The wildcat notes issued by some Nebraska territorial banks caused considerable financial instability. The bills had insufficient backing and in some instances, no backing at all. Late in the summer of 1857, a financial panic in the East caused many of these banks to close their doors. A. G. Warner, in a historical paper read before the Nebraska State Historical Society in 1887, recalled the circumstances of the collapse of the Nemaha Valley Bank of Brownville in the fall of 1857 (Transactions and Reports, Vol. II, 1887):
“The Brownville Advertiser noted it as a misfortune that [Thomas L.] McKoy, the president of the bank, was absent in the east at the time of the crisis. This may have been a misfortune, but certainly it was not so for the gentleman himself. Nor did he hasten to get back with all the speed that had been expected of him. In fact he never came back at all . . . .
“[Alexander] Hallam, McKoy, and all that had been connected with the bank suddenly vanished. Advertisements failed to bring them to light, but each time as a given [legal] case was about to go against them by default, an attorney would put in an appearance, and spend his time making technical pleas designed to delay proceedings. Property was levied on that turned out to belong to other folks; a lot or two was sold. Finally in June, 1850 [1858], Sheriff Plasters levied upon a safe, a table, a stove, and a letter-press, which altogether brought $63.”
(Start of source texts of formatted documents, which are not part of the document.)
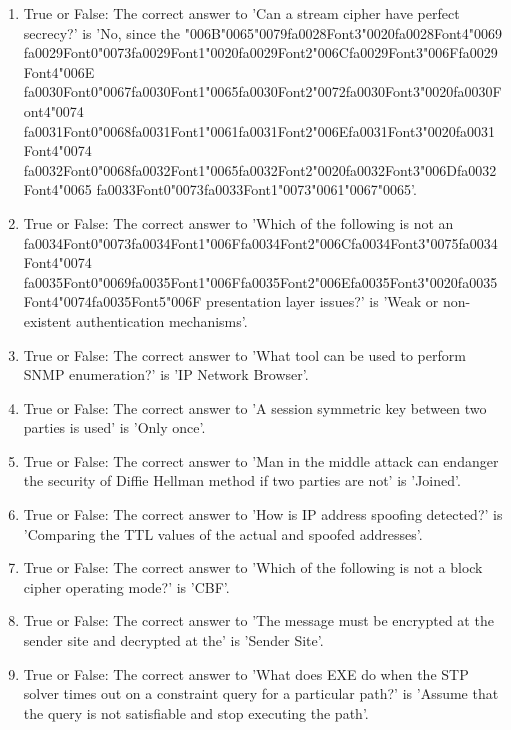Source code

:\documentclass[12pt]{article}
\begin{document}
\begin{enumerate}[label=\arabic*.]
\item True or False: The correct answer to 'Can a stream cipher have perfect secrecy?' is 'No, since the {\char"006B}{\char"0065}{\char"0079}{\csname fa0028Font3\endcsname\char"0020}{\csname fa0028Font4\endcsname\char"0069} {\csname fa0029Font0\endcsname\char"0073}{\csname fa0029Font1\endcsname\char"0020}{\csname fa0029Font2\endcsname\char"006C}{\csname fa0029Font3\endcsname\char"006F}{\csname fa0029Font4\endcsname\char"006E} {\csname fa0030Font0\endcsname\char"0067}{\csname fa0030Font1\endcsname\char"0065}{\csname fa0030Font2\endcsname\char"0072}{\csname fa0030Font3\endcsname\char"0020}{\csname fa0030Font4\endcsname\char"0074} {\csname fa0031Font0\endcsname\char"0068}{\csname fa0031Font1\endcsname\char"0061}{\csname fa0031Font2\endcsname\char"006E}{\csname fa0031Font3\endcsname\char"0020}{\csname fa0031Font4\endcsname\char"0074} {\csname fa0032Font0\endcsname\char"0068}{\csname fa0032Font1\endcsname\char"0065}{\csname fa0032Font2\endcsname\char"0020}{\csname fa0032Font3\endcsname\char"006D}{\csname fa0032Font4\endcsname\char"0065} {\csname fa0033Font0\endcsname\char"0073}{\csname fa0033Font1\endcsname\char"0073}{\char"0061}{\char"0067}{\char"0065}'.
\item True or False: The correct answer to 'Which of the following is not an {\csname fa0034Font0\endcsname\char"0073}{\csname fa0034Font1\endcsname\char"006F}{\csname fa0034Font2\endcsname\char"006C}{\csname fa0034Font3\endcsname\char"0075}{\csname fa0034Font4\endcsname\char"0074} {\csname fa0035Font0\endcsname\char"0069}{\csname fa0035Font1\endcsname\char"006F}{\csname fa0035Font2\endcsname\char"006E}{\csname fa0035Font3\endcsname\char"0020}{\csname fa0035Font4\endcsname\char"0074}{\csname fa0035Font5\endcsname\char"006F} presentation layer issues?' is 'Weak or non-existent authentication mechanisms'.
\item True or False: The correct answer to 'What tool can be used to perform SNMP enumeration?' is 'IP Network Browser'.
\item True or False: The correct answer to 'A session symmetric key between two parties is used' is 'Only once'.
\item True or False: The correct answer to 'Man in the middle attack can endanger the security of Diffie Hellman method if two parties are not' is 'Joined'.
\item True or False: The correct answer to 'How is IP address spoofing detected?' is 'Comparing the TTL values of the actual and spoofed addresses'.
\item True or False: The correct answer to 'Which of the following is not a block cipher operating mode?' is 'CBF'.
\item True or False: The correct answer to 'The message must be encrypted at the sender site and decrypted at the' is 'Sender Site'.
\item True or False: The correct answer to 'What does EXE do when the STP solver times out on a constraint query for a particular path?' is 'Assume that the query is not satisfiable and stop executing the path'.
\end{enumerate}
\end{document}
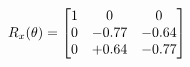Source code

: \documentclass[preview]{standalone}
\begin{document}
\begin{align*}
\special{dvisvgm:raw <g id='unique000'>}R_{x}(\theta) = \begin{bmatrix}1 & 0 & 0 \\0 & -0.77 & -0.64 \\0 & +0.64 & -0.77\end{bmatrix}\special{dvisvgm:raw </g>}
\end{align*}
\end{document}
The writer of the above reminiscence remembered holding “one of the old worthless promises to pay up to the light, half expecting to find a watermark representing a wild cat rampant, but none was visible. The printer had done his utmost to make the bills valuable, and so well had he accomplished his purpose that long after the bank had failed, an enterprising citizen of Brownville took a pocketful of the currency down below St. Louis and passed it as good money.”